Mekanın rustik design edilmiş hoş bir salonunda misafirlerin çogu büyükçe masalarda hep birlikte yemekleri tadıyor. Yemek kadar sosyalleşmeninde önemli olduğu tabernalarda birkaç kişin paylaştığı racion’lar biçilmiş kaftan.
Maceiras’ta yer bulmak mekânı bulmak kadar kolay olmuyor. Yine de şansım yaver gidiyor ve on dakika içinde yer buluyorum. Masaya geçtiğimde konuklar tahtaya yazılı mönüden yemeklerini seçiyorlardı. İspanyolca yazılmış yemekleri anlamakta zorluk çekenlerin yardıma ise İngilizce bilen hanım garsonlar koşuyorlardı.
Başlangıç ısmarladığım olarak bir Galiçya spesiyali olan sebzeli, deniz ürünleriyle yapılmış bir börek güzel bir başlangıç yemeği. Ardından sofraya teşrif eden ise domates sosluyla pişirilmiş ufak deniz tarakları (berberechos) ise bekletimin biraz altında zira Madrid denize kıyısı olmadığından deniz ürünlerinin tazeliği açısından Barselona’nın biraz gerisinde. Barselona’daki El Quim’deki yediğim deniz tarağı kadar olağanüstü olmasa da domates sosunun lezzet kattığı hoş bir yemek.
Son olarak Maceiras 'nın medarıiftiharı bir öğün geliyor, zeytinyağında ızgara ahtapot (pulpo), sadece bu yemeği yemek için bile Maceiras’a gidilir. Ahtapota eşlik eden yöresel Galiçya birası da oldukça lezzetli.

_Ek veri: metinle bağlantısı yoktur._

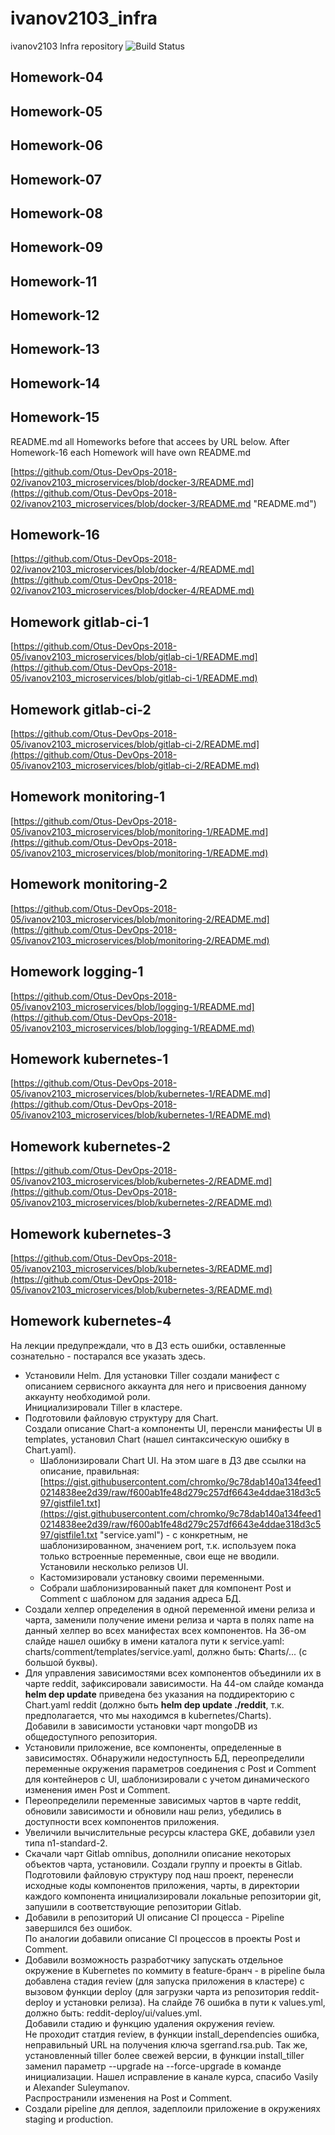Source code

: # ivanov2103_infra
ivanov2103 Infra repository
![Build Status](https://api.travis-ci.org/Otus-DevOps-2018-02/ivanov2103_microservices.png)  

## Homework-04

## Homework-05

## Homework-06

## Homework-07

## Homework-08

## Homework-09

## Homework-11  

## Homework-12  

## Homework-13  

## Homework-14  

## Homework-15  

README.md all Homeworks before that accees by URL below. After Homework-16 each Homework will have own README.md

[https://github.com/Otus-DevOps-2018-02/ivanov2103_microservices/blob/docker-3/README.md](https://github.com/Otus-DevOps-2018-02/ivanov2103_microservices/blob/docker-3/README.md "README.md")

## Homework-16  

[https://github.com/Otus-DevOps-2018-02/ivanov2103_microservices/blob/docker-4/README.md](https://github.com/Otus-DevOps-2018-02/ivanov2103_microservices/blob/docker-4/README.md)

## Homework gitlab-ci-1  

[https://github.com/Otus-DevOps-2018-05/ivanov2103_microservices/blob/gitlab-ci-1/README.md](https://github.com/Otus-DevOps-2018-05/ivanov2103_microservices/blob/gitlab-ci-1/README.md)

## Homework gitlab-ci-2  

[https://github.com/Otus-DevOps-2018-05/ivanov2103_microservices/blob/gitlab-ci-2/README.md](https://github.com/Otus-DevOps-2018-05/ivanov2103_microservices/blob/gitlab-ci-2/README.md)

## Homework monitoring-1  

[https://github.com/Otus-DevOps-2018-05/ivanov2103_microservices/blob/monitoring-1/README.md](https://github.com/Otus-DevOps-2018-05/ivanov2103_microservices/blob/monitoring-1/README.md)

## Homework monitoring-2

[https://github.com/Otus-DevOps-2018-05/ivanov2103_microservices/blob/monitoring-2/README.md](https://github.com/Otus-DevOps-2018-05/ivanov2103_microservices/blob/monitoring-2/README.md)

## Homework logging-1

[https://github.com/Otus-DevOps-2018-05/ivanov2103_microservices/blob/logging-1/README.md](https://github.com/Otus-DevOps-2018-05/ivanov2103_microservices/blob/logging-1/README.md)

## Homework kubernetes-1

[https://github.com/Otus-DevOps-2018-05/ivanov2103_microservices/blob/kubernetes-1/README.md](https://github.com/Otus-DevOps-2018-05/ivanov2103_microservices/blob/kubernetes-1/README.md)

## Homework kubernetes-2

[https://github.com/Otus-DevOps-2018-05/ivanov2103_microservices/blob/kubernetes-2/README.md](https://github.com/Otus-DevOps-2018-05/ivanov2103_microservices/blob/kubernetes-2/README.md)

## Homework kubernetes-3

[https://github.com/Otus-DevOps-2018-05/ivanov2103_microservices/blob/kubernetes-3/README.md](https://github.com/Otus-DevOps-2018-05/ivanov2103_microservices/blob/kubernetes-3/README.md)

## Homework kubernetes-4

На лекции предупреждали, что в ДЗ есть ошибки, оставленные сознательно - постарался все указать здесь.
- Установили Helm. Для установки Tiller создали манифест с описанием сервисного аккаунта для него и присвоения данному аккаунту необходимой роли.  
Инициализировали Tiller в кластере.  
- Подготовили файловую структуру для Chart.  
Создали описание Chart-а компоненты UI, перенсли манифесты UI в templates, установил Chart (нашел синтаксическую ошибку в Chart.yaml).  
    - Шаблонизировали Chart UI. На этом шаге в ДЗ две ссылки на описание, правильная: [https://gist.githubusercontent.com/chromko/9c78dab140a134feed10214838ee2d39/raw/f600ab1fe48d279c257df6643e4ddae318d3c597/gistfile1.txt](https://gist.githubusercontent.com/chromko/9c78dab140a134feed10214838ee2d39/raw/f600ab1fe48d279c257df6643e4ddae318d3c597/gistfile1.txt "service.yaml") - с конкретным, не шаблонизированном, значением port, т.к. используем пока только встроенные переменные, свои еще не вводили. Установили несколько релизов UI.  
    - Кастомизировали установку своими переменными.  
    - Собрали шаблонизированный пакет для компонент Post и Comment с шаблоном для задания адреса БД.  
- Создали хелпер определения в одной переменной имени релиза и чарта, заменили получение имени релиза и чарта в полях name на данный хелпер во всех манифестах всех компонентов. На 36-ом слайде нашел ошибку в имени каталога пути к service.yaml: charts/comment/templates/service.yaml, должно быть: **C**harts/... (с большой буквы).  
- Для управления зависимостями всех компонентов объединили их в чарте reddit, зафиксировали зависимости.  На 44-ом слайде команда **helm dep update** приведена без указания на поддиректорию с Chart.yaml reddit (должно быть **helm dep update ./reddit**, т.к. предполагается, что мы находимся в kubernetes/Charts).  
Добавили в зависимости установки чарт mongoDB из общедоступного репозитория.  
- Установили приложение, все компоненты, определенные в зависимостях. Обнаружили недоступность БД, переопределили переменные окружения параметров соединения c Post и Comment для контейнеров с UI, шаблонизировали с учетом динамического изменения имен Post и Comment.  
- Переопределили переменные зависимых чартов в чарте reddit, обновили зависимости и обновили наш релиз, убедились в доступности всех компонентов приложения.  
- Увеличили вычислительные ресурсы кластера GKE, добавили узел типа n1-standard-2.  
- Скачали чарт Gitlab omnibus, дополнили описание некоторых объектов чарта, установили. Создали группу и проекты в Gitlab.
Подготовили файловую структуру под наш проект, перенесли исходные коды компонентов приложения, чарты, в директории каждого компонента инициализировали локальные репозитории git, запушили в соответствующие репозитории Gitlab.  
- Добавили в репозиторий UI описание CI процесса - Pipeline завершился без ошибок.  
По аналогии добавили описание CI процессов в проекты Post и Comment.  
- Добавили возможность разработчику запускать отдельное
окружение в Kubernetes по коммиту в feature-бранч - в pipeline была добавлена стадия review (для запуска приложения в кластере) с вызовом функции deploy (для загрузки чарта из репозитория reddit-deploy и установки релиза). На слайде 76 ошибка в пути к values.yml, должно быть: reddit-deploy/ui/values.yml.  
Добавили стадию и функцию удаления окружения review.  
Не проходит статдия review, в функции install_dependencies ошибка, неправильный URL на получения ключа sgerrand.rsa.pub. Так же, установленный tiller более свежей версии, в функции install_tiller заменил параметр --upgrade на --force-upgrade в команде инициализации. Нашел исправление в канале курса, спасибо Vasily и Alexander Suleymanov.  
Распространили изменения на Post и Comment.  
- Создали pipeline для деплоя, задеплоили приложение в окружениях staging и production.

Seçici damaklarını renkli ve lezzetli bir yolculuğa çıkartan Maceiras’ta fiyatlarda el yakmıyor, Galiçya böreği 4 Euro, deniz tarağı 7 Euro, ahtapot 10 Euro.
Bu lezzet diyarından cüzdanınızı hafifletmeden çıkmanın haklı gururuyla; ister Prado müzesinin gidip eşşiz koleksiyonları inceleyin, ister Retiro parkına doğru uzanıp güzel bir sandal sefası yapın, karar sizin!